▶ [PROBLEM]
Among the following entries, how many lines hold the string "optimization"? State only the number.

□ □ □ □ □

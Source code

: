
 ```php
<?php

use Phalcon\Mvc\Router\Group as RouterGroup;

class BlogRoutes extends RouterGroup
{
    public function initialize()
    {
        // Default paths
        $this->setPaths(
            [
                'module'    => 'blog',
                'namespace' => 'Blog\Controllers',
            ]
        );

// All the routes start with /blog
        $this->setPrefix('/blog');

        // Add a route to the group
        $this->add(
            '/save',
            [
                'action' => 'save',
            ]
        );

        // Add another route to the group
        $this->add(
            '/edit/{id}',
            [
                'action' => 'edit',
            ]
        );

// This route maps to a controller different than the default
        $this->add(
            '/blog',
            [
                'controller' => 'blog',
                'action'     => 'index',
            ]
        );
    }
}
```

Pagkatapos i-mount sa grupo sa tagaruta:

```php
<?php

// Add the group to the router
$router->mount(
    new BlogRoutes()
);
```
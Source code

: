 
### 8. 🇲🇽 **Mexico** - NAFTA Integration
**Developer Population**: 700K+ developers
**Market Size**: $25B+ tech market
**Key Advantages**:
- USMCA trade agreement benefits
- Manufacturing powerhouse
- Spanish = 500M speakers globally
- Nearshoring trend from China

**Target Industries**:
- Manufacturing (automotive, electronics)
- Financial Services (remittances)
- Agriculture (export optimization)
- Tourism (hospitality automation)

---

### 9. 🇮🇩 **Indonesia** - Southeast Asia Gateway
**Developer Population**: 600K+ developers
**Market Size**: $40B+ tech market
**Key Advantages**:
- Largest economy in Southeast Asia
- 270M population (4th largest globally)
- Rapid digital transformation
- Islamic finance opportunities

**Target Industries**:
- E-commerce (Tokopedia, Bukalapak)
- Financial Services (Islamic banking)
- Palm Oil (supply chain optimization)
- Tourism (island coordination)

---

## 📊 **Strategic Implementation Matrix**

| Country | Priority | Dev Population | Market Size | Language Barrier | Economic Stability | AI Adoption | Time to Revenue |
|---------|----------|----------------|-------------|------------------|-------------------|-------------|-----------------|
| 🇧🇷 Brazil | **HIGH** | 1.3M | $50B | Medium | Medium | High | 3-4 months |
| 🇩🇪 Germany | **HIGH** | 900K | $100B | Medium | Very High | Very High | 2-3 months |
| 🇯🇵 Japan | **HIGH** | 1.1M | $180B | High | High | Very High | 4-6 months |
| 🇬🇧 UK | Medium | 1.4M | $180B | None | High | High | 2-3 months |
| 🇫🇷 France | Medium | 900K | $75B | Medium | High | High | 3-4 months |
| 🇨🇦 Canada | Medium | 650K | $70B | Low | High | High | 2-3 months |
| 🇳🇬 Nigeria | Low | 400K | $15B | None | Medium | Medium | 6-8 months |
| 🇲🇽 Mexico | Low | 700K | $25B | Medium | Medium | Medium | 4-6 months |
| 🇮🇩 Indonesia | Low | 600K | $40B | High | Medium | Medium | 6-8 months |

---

□ □ □ □ □

▶ [ANSWER BOX]
2